Minha terra ensinou-me
Caminhar sobre fogueiras
Nas lições de minha terra
Como nascem nossas plantas.
Eu sou um homem da terra
Sou a planta dos meus pés
Sou o rei também os fiéis
(trecho de Homem da Terra, do CD Não é Só Forró – É Música Literal Brasileira)

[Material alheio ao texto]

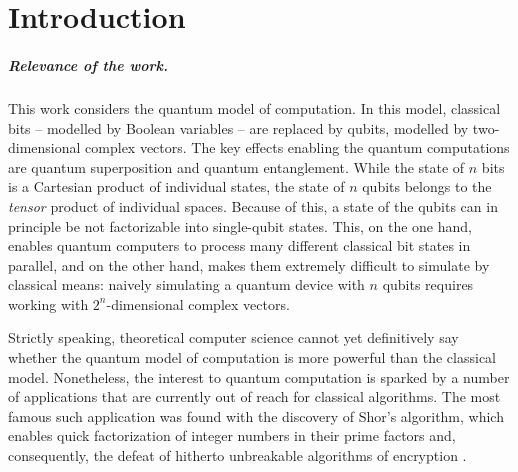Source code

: 

\chapter*{Introduction}


\paragraph{Relevance of the work.} 

This work considers the quantum model of computation. In this model, classical bits -- modelled by Boolean variables -- are replaced by qubits, modelled by two-dimensional complex vectors. The key effects enabling the quantum computations are quantum superposition and quantum entanglement. While the state of $n$ bits is a Cartesian product of individual states, the state of $n$ qubits belongs to the \textit{tensor} product of individual spaces. Because of this, a state of the qubits can in principle be not factorizable into single-qubit states. This, on the one hand, enables quantum computers to process many different classical bit states in parallel, and on the other hand, makes them extremely difficult to simulate by classical means: naively simulating a quantum device with $n$ qubits requires working with $2^n$-dimensional complex vectors.

Strictly speaking, theoretical computer science cannot yet definitively say whether the quantum model of computation is more powerful than the classical model. Nonetheless, the interest to quantum computation is sparked by a number of applications that are currently out of reach for classical algorithms. The most famous such application was found with the discovery of Shor's algorithm, which enables quick factorization of integer numbers in their prime factors and, consequently, the defeat of hitherto unbreakable algorithms of encryption \cite{nielsen_quantum_2010}.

Musicalmente, esse “resumo” do Brasil pode ser encontrado ao longo de seus quatro discos lançados em vida – Fazenda, Cidade Bruxa, Sertão e Mar e Não é Só Forró – mas basta ouvir o Sertão e Mar para se convencer da força, do colorido, da alegria e da enorme força poética de nossa música. Tudo está ali: a força dos ritmos simbolizado pela presença de alguns dos nossos compositores mais representativos: Dorival Caymmi, Sérgio Ricardo, Gordurinha, Geraldo Vandré, Zé do Norte, Carlos Lyra, Catulo da Paixão Cearense, Gonzagão, Roberto Menescal, Luiz Carlos Bahia, Paulo Sérgio Pinheiro.
Sertão e Mar, esse disco poderia servir de cartão de visitas não só do cantor/maestro/compositor/arranjador, mas do próprio país: tudo está ali, do Sertão ao Mar. Nas poucas vezes que o encontrei, sempre fazia questão de dizer a ele que Sertão e Mar resumiam o Brasil e podia ver seu rosto iluminando-se de alegria pelo reconhecimento – que, aliás, só teve do povo e admiradores. Não que a grande mídia não soubesse quem ele era! Sabia, sim! Mas sabia ao mesmo tempo que Vidal França não fazia concessões e não se vendia. Por isso se fingia de mouca.
Talvez um ato fortuito do destino tenha feito tenha destinado a Sertão e Mar a honra de resumir o Brasil, sem, em momento algum, ter tal pretensão: não deve ter sido à toa que o subtítulo do disco seja “Músicas do Brasil” e que na ficha técnica do CD, produzido pelo CPC UMES, o trabalho seja tratado como “documento musical”, definição que deve ter surgido sem querer, , mas que traduz fielmente o conteúdo, onde boa parte dos nossos gêneros musicais se entrelaçam com instrumentos e as vozes de Vidal e Mazé e a participação ainda discreta de sua sobrinha Katya Teixeira, cuja estréia discográfica seria guiada pelo próprio, no disco Katchêre).
Ao partir para as terras imortais no último dia 12 de fevereiro Vidal França Brasil deixa um vazio. Mas, por outro lado, deixa um legado imenso, pois praticamente toda a sua vida foi preenchida com musica. Exercia o oficio de criador musical desde os 14 anos. Foram aproximadamente 64 anos de música, dos 76 que viveu. Seguramente, é daqueles seres que nunca morrem e, sim, ficam encantadas.
Por outro lado, Vidal nunca teve vida fácil, musicalmente falando. Seu imenso talento e prestígio nunca foi o suficiente para lhe garantir tranquilidade financeira. Mas isso não parecia incomodá-lo nem um pouco. Era tão fiel ao seu compromisso de representar a verdadeira cultura popular quanto era sua decisão de combater o arbítrio e a injustiça social, ele, um cidadão que exercia sua cidadania sem quaisquer retoques, sem quaisquer sombra do fatídico oportunismo de que são feitos os ídolos de barro.
Como definir Vidal França? Um vídeo postado nas redes sociais nos últimos dias ajuda a compreender sua presença neste mundo. Foi postado por minha amiga Thaís Pranzetti, que foi minha colega de trabalho nos heroicos tempos que trabalhei na Assistência Social. O video mostra Vidal tocando e cantando numa casa na periferia de Guarulhos, onde a maioria das pessoas não tinha a menor ideia de quem fosse aquele senhor! Isso explica muito o “ser” que ele encarnava, homem do povo, que se sentia feliz e alegre no meio dos seus pares.
https://www.facebook.com/100003118034989/videos/469185308078268/
No fundo Vidal foi o caboclo que foi estudar na cidade, virou doutor (em música) mas ao mesmo tempo jamais deixou seu torrão natal.